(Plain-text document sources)
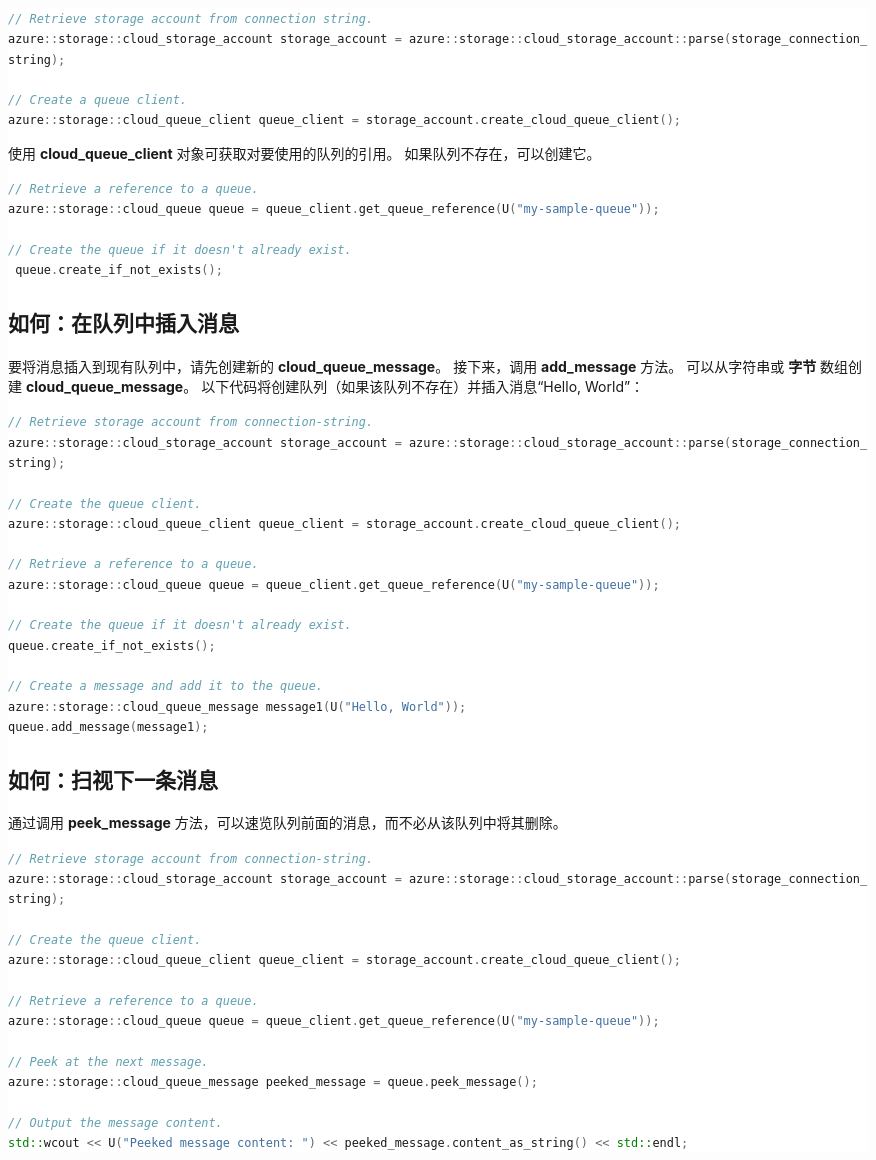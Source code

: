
```cpp
// Retrieve storage account from connection string.
azure::storage::cloud_storage_account storage_account = azure::storage::cloud_storage_account::parse(storage_connection_string);

// Create a queue client.
azure::storage::cloud_queue_client queue_client = storage_account.create_cloud_queue_client();
```

使用 **cloud_queue_client** 对象可获取对要使用的队列的引用。 如果队列不存在，可以创建它。

```cpp
// Retrieve a reference to a queue.
azure::storage::cloud_queue queue = queue_client.get_queue_reference(U("my-sample-queue"));

// Create the queue if it doesn't already exist.
 queue.create_if_not_exists();  
```

## <a name="how-to-insert-a-message-into-a-queue"></a>如何：在队列中插入消息

要将消息插入到现有队列中，请先创建新的 **cloud_queue_message**。 接下来，调用 **add_message** 方法。 可以从字符串或 **字节** 数组创建 **cloud_queue_message**。 以下代码将创建队列（如果该队列不存在）并插入消息“Hello, World”：

```cpp
// Retrieve storage account from connection-string.
azure::storage::cloud_storage_account storage_account = azure::storage::cloud_storage_account::parse(storage_connection_string);

// Create the queue client.
azure::storage::cloud_queue_client queue_client = storage_account.create_cloud_queue_client();

// Retrieve a reference to a queue.
azure::storage::cloud_queue queue = queue_client.get_queue_reference(U("my-sample-queue"));

// Create the queue if it doesn't already exist.
queue.create_if_not_exists();

// Create a message and add it to the queue.
azure::storage::cloud_queue_message message1(U("Hello, World"));
queue.add_message(message1);  
```

## <a name="how-to-peek-at-the-next-message"></a>如何：扫视下一条消息

通过调用 **peek_message** 方法，可以速览队列前面的消息，而不必从该队列中将其删除。

```cpp
// Retrieve storage account from connection-string.
azure::storage::cloud_storage_account storage_account = azure::storage::cloud_storage_account::parse(storage_connection_string);

// Create the queue client.
azure::storage::cloud_queue_client queue_client = storage_account.create_cloud_queue_client();

// Retrieve a reference to a queue.
azure::storage::cloud_queue queue = queue_client.get_queue_reference(U("my-sample-queue"));

// Peek at the next message.
azure::storage::cloud_queue_message peeked_message = queue.peek_message();

// Output the message content.
std::wcout << U("Peeked message content: ") << peeked_message.content_as_string() << std::endl;
```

### WHAT YOU ARE ASKED TO DO
Return the entries above exactly as they appear. Pictures should not be copied.

### SOLVED EXERCISE
Source code

:
```cpp
// Retrieve storage account from connection string.
azure::storage::cloud_storage_account storage_account = azure::storage::cloud_storage_account::parse(storage_connection_string);

// Create a queue client.
azure::storage::cloud_queue_client queue_client = storage_account.create_cloud_queue_client();
```

使用 **cloud_queue_client** 对象可获取对要使用的队列的引用。 如果队列不存在，可以创建它。

```cpp
// Retrieve a reference to a queue.
azure::storage::cloud_queue queue = queue_client.get_queue_reference(U("my-sample-queue"));

// Create the queue if it doesn't already exist.
 queue.create_if_not_exists();  
```

## <a name="how-to-insert-a-message-into-a-queue"></a>如何：在队列中插入消息

要将消息插入到现有队列中，请先创建新的 **cloud_queue_message**。 接下来，调用 **add_message** 方法。 可以从字符串或 **字节** 数组创建 **cloud_queue_message**。 以下代码将创建队列（如果该队列不存在）并插入消息“Hello, World”：

```cpp
// Retrieve storage account from connection-string.
azure::storage::cloud_storage_account storage_account = azure::storage::cloud_storage_account::parse(storage_connection_string);

// Create the queue client.
azure::storage::cloud_queue_client queue_client = storage_account.create_cloud_queue_client();

// Retrieve a reference to a queue.
azure::storage::cloud_queue queue = queue_client.get_queue_reference(U("my-sample-queue"));

// Create the queue if it doesn't already exist.
queue.create_if_not_exists();

// Create a message and add it to the queue.
azure::storage::cloud_queue_message message1(U("Hello, World"));
queue.add_message(message1);  
```

## <a name="how-to-peek-at-the-next-message"></a>如何：扫视下一条消息

通过调用 **peek_message** 方法，可以速览队列前面的消息，而不必从该队列中将其删除。

```cpp
// Retrieve storage account from connection-string.
azure::storage::cloud_storage_account storage_account = azure::storage::cloud_storage_account::parse(storage_connection_string);

// Create the queue client.
azure::storage::cloud_queue_client queue_client = storage_account.create_cloud_queue_client();

// Retrieve a reference to a queue.
azure::storage::cloud_queue queue = queue_client.get_queue_reference(U("my-sample-queue"));

// Peek at the next message.
azure::storage::cloud_queue_message peeked_message = queue.peek_message();

// Output the message content.
std::wcout << U("Peeked message content: ") << peeked_message.content_as_string() << std::endl;
```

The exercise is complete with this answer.